IJM harnessed US influence to pressure local NGOs and police to fall in line. In one IJM-initiated case, Trafcord's "slowness" in taking action on raiding a brothel earned it a rebuke from the State Department, according to Svasti, which raised diplomatic hackles in Thailand and in effect severed the relationship between IJM and Thai countertrafficking efforts.
Stymied by Thailand's inflexible laws on detention and deportation and shut out by Thai organizations, IJM gradually tapered off its countertrafficking work there; now it focuses on helping ethnic minorities file for legal citizenship. It shifted its countertrafficking efforts to the next battlefront--a neighboring country with an appetite for child prostitution, Cambodia.
Head north out of Phnom Penh on National Road 1 for eleven kilometers and turn left, and you'll find what was once Cambodia's most notorious haven for child prostitution. These days, visitors who come to Svay Pak during the day will find an open-air billiards area, a few drugstores and one or two gold shops that form part of an informal banking system for the poor and undocumented, who display the gold as a form of aspirational fashion or tuck it away for safekeeping. A few young men and women are cutting and stacking rags, and farther down, past a dusty marketplace full of the smell of overripe fruit and empty of customers, is a recycling outpost where a woman with a scarf wound around her head is at work crushing water bottles. Svay Pak is a town of scraps and remnants--including a diminished child-sex trade that lingers on, despite the efforts of IJM and the Cambodian police.
It's a melancholy ending to what was supposed to be a happily-ever-after story--after all, Svay Pak helped IJM make its name. The predominantly Vietnamese village was the staging ground for IJM's most celebrated raid, in March 2003, which became the subject of a Dateline NBC special and Haugen's book Terrify No More.

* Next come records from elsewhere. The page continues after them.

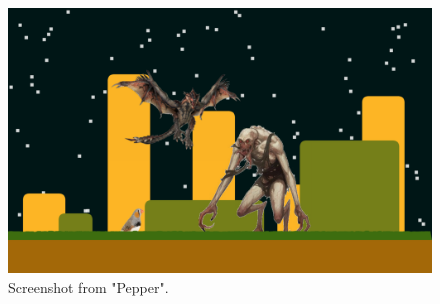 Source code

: \documentclass[paper=a4, fontsize=12pt]{scrartcl} 	%
\begin{document}
\begin{figure}
	\includegraphics[scale=0.3]{pepper.png}
	\caption{\label{pepper} Screenshot from "Pepper".}
\end{figure}
\end{document}
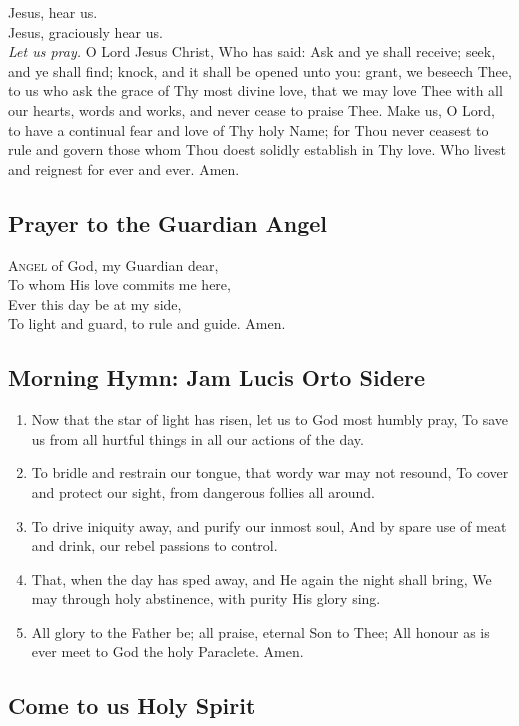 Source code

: \documentclass{article}
\begin{document}
\begin{multicols}{3}
Jesus, hear us.\\
Jesus, graciously hear us.\\
\textit{Let us pray.} O Lord Jesus Christ, Who has said: Ask and ye shall receive;
seek, and ye shall find; knock, and it shall be opened unto you: grant,
we beseech Thee, to us who ask the grace of Thy most divine love, that we may
love Thee with all our hearts, words and works, and never cease to praise Thee.
Make us, O Lord, to have a continual fear and love of Thy holy Name; for Thou
never ceasest to rule and govern those whom Thou doest solidly establish in Thy
love. Who livest and reignest for ever and ever. Amen.

\subsection*{Prayer to the Guardian Angel}

\textsc{Angel} of God, my Guardian dear,\\
To whom His love commits me here,\\
Ever this day be at my side,\\
To light and guard, to rule and guide.  Amen.

\subsection*{Morning Hymn: Jam Lucis Orto Sidere}

\begin{enumerate}
    \item Now that the star of light has risen, let us to God most humbly pray,
To save us from all hurtful things in all our actions of the day.
    \item To bridle and restrain our tongue, that wordy war may not resound,
To cover and protect our sight,  from dangerous follies all around.
    \item To drive iniquity away, and purify our inmost soul,
And by spare use of meat and drink, our rebel passions to control.
    \item That, when the day has sped away, and He again the night shall bring,
We may through holy abstinence, with purity His glory sing.
    \item All glory to the Father be; all praise, eternal Son to Thee;
All honour as is ever meet to God the holy Paraclete. Amen.
\end{enumerate}

\subsection*{Come to us Holy Spirit}


\end{multicols}
\end{document}
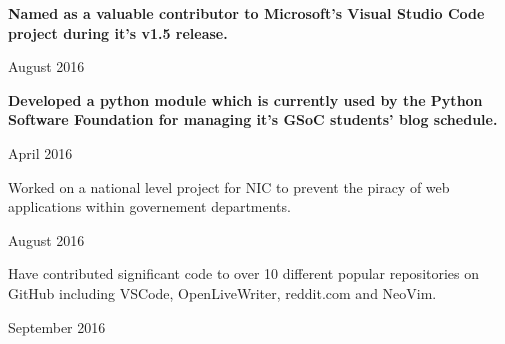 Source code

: 
\begin{cvachievements}

\cvachievement%
  {%
    \begin{cvachievementitems}
      \item{\textbf{Named as a valuable contributor to Microsoft's Visual Studio
            Code project during it's v1.5 release.}} %
    \end{cvachievementitems}
  }
  {August 2016} %

\cvachievement%
  {%
    \begin{cvachievementitems}
      \item{\textbf{Developed a python module which is currently used by the
            Python Software Foundation for managing it's GSoC students' blog
            schedule.}} %
    \end{cvachievementitems}
  }
  {April 2016} %

\cvachievement%
  {%
    \begin{cvachievementitems}
      \item{Worked on a national level project for NIC to prevent the piracy of
            web applications within governement departments.} %
    \end{cvachievementitems}
  }
  {August 2016} %

\cvachievement%
  {%
    \begin{cvachievementitems}
      \item{Have contributed significant code to over 10 different popular
            repositories on GitHub including VSCode, OpenLiveWriter, reddit.com
            and NeoVim.} %
    \end{cvachievementitems}
  }
  {September 2016} %

\end{cvachievements}

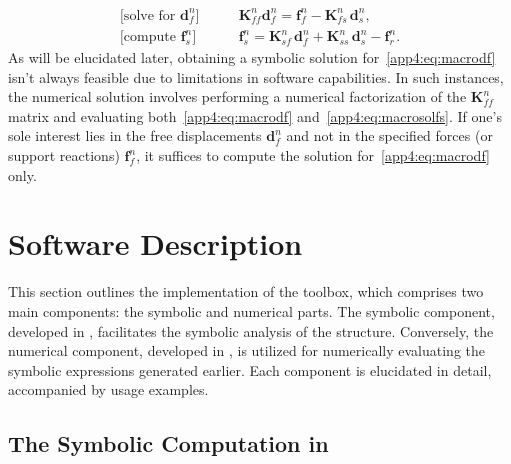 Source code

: %
\begin{subequations}
  \label{app4:eq:macrosol}
  \begin{align}
    \textrm{[solve for $\mathbf{d}^{n}_{f}$]} \qquad &\mathbf{K}^{n}_{ff}\mathbf{d}^{n}_{f} = \mathbf{f}^{n}_{f} - \mathbf{K}^{n}_{fs}\,\mathbf{d}^{n}_{s} \label{app4:eq:macrodf} \text{,} \\
    \textrm{[compute $\mathbf{f}^{n}_{s}$]} \qquad &\mathbf{f}^{n}_{s} = \mathbf{K}^{n}_{sf}\,\mathbf{d}^{n}_{f} + \mathbf{K}^{n}_{ss}\,\mathbf{d}^{n}_{s} - \mathbf{f}^{n}_{r} \text{.} \label{app4:eq:macrosolfs}
  \end{align}
\end{subequations}
%
As will be elucidated later, obtaining a symbolic solution for~\eqref{app4:eq:macrodf} isn't always feasible due to limitations in software capabilities. In such instances, the numerical solution involves performing a numerical factorization of the $\mathbf{K}^{n}_{ff}$ matrix and evaluating both~\eqref{app4:eq:macrodf} and~\eqref{app4:eq:macrosolfs}. If one's sole interest lies in the free displacements $\mathbf{d}^{n}_{f}$ and not in the specified forces (or support reactions) $\mathbf{f}^{n}_{f}$, it suffices to compute the solution for~\eqref{app4:eq:macrodf} only.


\section{Software Description}
\label{app4:sec:software_description}

This section outlines the implementation of the \TrussMe{} toolbox, which comprises two main components: the symbolic and numerical parts. The symbolic component, developed in \Maple{}, facilitates the symbolic analysis of the structure. Conversely, the numerical component, developed in \Matlab{}, is utilized for numerically evaluating the symbolic expressions generated earlier. Each component is elucidated in detail, accompanied by usage examples.

\subsection{The Symbolic Computation in \Maple{}}
\label{app4:subsec:symbolic_computation}

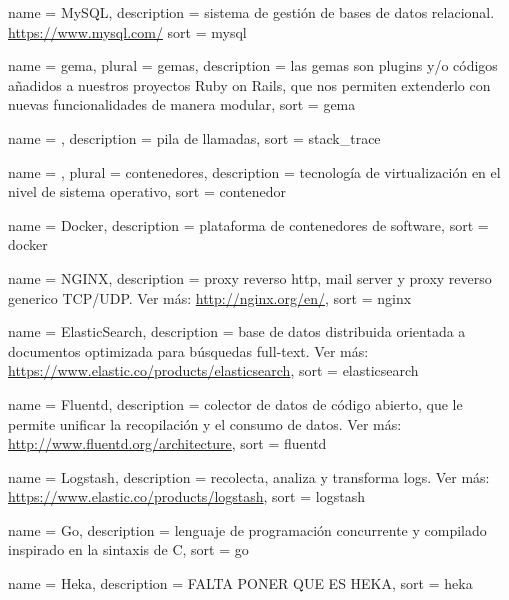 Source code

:  {
  name        = {MySQL},
  description =
    {sistema de gestión de bases de datos relacional.
    \url{https://www.mysql.com/}}
  sort        = {mysql}
}

 {
  name        = {gema},
  plural      = {gemas},
  description =
    {las gemas son plugins y/o códigos añadidos a nuestros proyectos Ruby on
    Rails, que nos permiten extenderlo con nuevas funcionalidades de manera
    modular},
  sort        = {gema}
}

 {
  name        = {},
  description = {pila de llamadas},
  sort        = {stack_trace}
}

 {
  name        = {},
  plural      = {contenedores},
  description = {tecnología de virtualización en el nivel de sistema operativo},
  sort        = {contenedor}
}

 {
  name        = {Docker},
  description = {plataforma de contenedores de software},
  sort        = {docker}
}

 {
  name        = {NGINX},
  description =
    {proxy reverso http, mail server y proxy reverso generico TCP/UDP.
    Ver más: \url{http://nginx.org/en/}},
  sort        = {nginx}
}

 {
  name        = {ElasticSearch},
  description =
    {base de datos distribuida orientada a documentos optimizada para búsquedas
    full-text. Ver más: \url{https://www.elastic.co/products/elasticsearch}},
  sort        = {elasticsearch}
}

 {
  name        = {Fluentd},
  description =
    {colector de datos de código abierto, que le permite unificar
    la recopilación y el consumo de datos. Ver más:
    \url{http://www.fluentd.org/architecture}},
  sort        = {fluentd}
}

 {
  name        = {Logstash},
  description = 
    {recolecta, analiza y transforma logs. Ver más:
    \url{https://www.elastic.co/products/logstash}},
  sort        = {logstash}
}

 {
  name        = {Go},
  description = 
    {lenguaje de programación concurrente y compilado inspirado en la sintaxis
    de C},
  sort        = {go}
}

 {
  name        = {Heka},
  description = {FALTA PONER QUE ES HEKA},
  sort        = {heka}
}


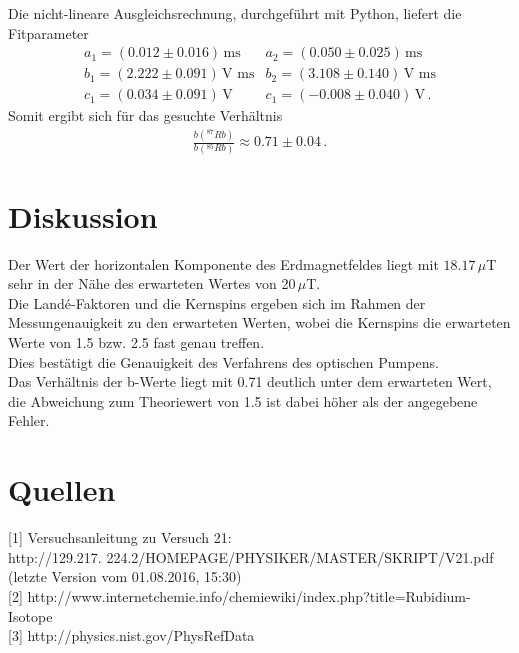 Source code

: \documentclass[]{scrartcl}
\begin{document}
Die nicht-lineare Ausgleichsrechnung, durchgeführt mit Python, liefert die Fitparameter
\begin{align*}
a_1=(0.012 \pm 0.016)\,\text{ms} & a_2=(0.050 \pm 0.025)\,\text{ms} \\
b_1=(2.222 \pm 0.091)\, \text{V ms} & b_2=(3.108 \pm 0.140)\, \text{V ms} \\
c_1=(0.034 \pm 0.091)\, \text{V} & c_1=(-0.008 \pm 0.040)\, \text{V}\,.
\end{align*}
Somit ergibt sich für das gesuchte Verhältnis
\begin{align*}
\frac{b(^{87}Rb)}{b(^{85}Rb)}\approx 0.71 \pm 0.04\,.
\end{align*}
\section{Diskussion}
Der Wert der horizontalen Komponente des Erdmagnetfeldes liegt mit $18.17\,\mu$T sehr in der Nähe des erwarteten Wertes von 20$\,\mu$T. \\
Die Landé-Faktoren und die Kernspins ergeben sich im Rahmen der Messungenauigkeit zu den erwarteten Werten, wobei die Kernspins die erwarteten Werte von 1.5 bzw. 2.5 fast genau treffen. \\
Dies bestätigt die Genauigkeit des Verfahrens des optischen Pumpens. \\
Das Verhältnis der b-Werte liegt mit 0.71 deutlich unter dem erwarteten Wert, die Abweichung zum Theoriewert von 1.5 ist dabei höher als der angegebene Fehler.

\section{Quellen}
{[1]} Versuchsanleitung zu Versuch 21: \\
http://129.217.
224.2/HOMEPAGE/PHYSIKER/MASTER/SKRIPT/V21.pdf (letzte Version vom 01.08.2016, 15:30)\\
{[2]} http://www.internetchemie.info/chemiewiki/index.php?title=Rubidium-Isotope \\
{[3]} http://physics.nist.gov/PhysRefData
\end{document}
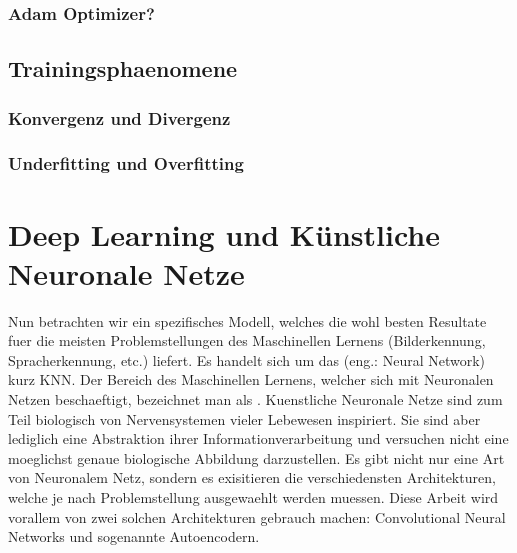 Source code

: \cite{Nielsen}

\subsection{Adam Optimizer?}

\section{Trainingsphaenomene}

\subsection{Konvergenz und Divergenz}
\subsection{Underfitting und Overfitting}


\chapter{Deep Learning und Künstliche Neuronale Netze}
Nun betrachten wir ein spezifisches Modell, welches die wohl besten Resultate
fuer die meisten Problemstellungen des Maschinellen Lernens (Bilderkennung,
Spracherkennung, etc.) liefert. Es handelt sich um das  (eng.: Neural Network) kurz KNN.
Der Bereich des Maschinellen Lernens, welcher sich mit Neuronalen Netzen
beschaeftigt, bezeichnet man als .
\para{}
Kuenstliche Neuronale Netze sind zum Teil biologisch von Nervensystemen vieler
Lebewesen inspiriert.
Sie sind aber lediglich eine Abstraktion ihrer Informationverarbeitung und versuchen nicht eine moeglichst genaue biologische Abbildung darzustellen.
Es gibt nicht nur eine Art von Neuronalem Netz, sondern es exisitieren die
verschiedensten Architekturen, welche je nach Problemstellung ausgewaehlt werden
muessen. Diese Arbeit wird vorallem von zwei solchen Architekturen gebrauch machen:
Convolutional Neural Networks und sogenannte Autoencodern.

\para{}
\cite{wiki:kuenstliches_neuronales_netz}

"They would bring the youngest of girls and sit them on your laps in the streets," said Patrick Stayton, who became IJM's field office director in 2007, after the first IJM raid. "There were girls that were anywhere from 5 to 8. After that [IJM raid] they no longer had to have every orifice of their body violated ten times a day.... That ended for at least a few that day."
I first met Stayton in February 2008. The tall lawyer had a deep, rolling voice--a natural fit for singing in a chorus, which he says serves as "one of my outlets"--and an intense gaze that radiated moral seriousness and genuine, if guarded, warmth.
He folded himself into a wicker chair, and we turned to his work, faith and the classic conflict that IJM had encountered: how to balance the needs of trafficked women and girls with the potential for disruption in the lives of adult sex workers and the distribution of HIV services.
"I believe that God is all-powerful. He could do this, but I think it pleases him to let his creations be his hands and feet here," he said. "I have an opportunity to bring heaven on earth in places that are already hell on earth. I believe in a God who created us with the ability to feel this kind of pain, and to understand and recognize and see it, a heart to want to do something about it. I think the evil that happens here breaks his heart.
"Am I happy about the potential disruption? No. But I'm looking at the girl there, the 15-year-old girl who is nothing more than an organ for rent," he says. "That's what we find unacceptable. And I think that IJM has weighed that cost--I have personally weighed that cost. I wouldn't be working with IJM if I didn't feel that cost was one I could take."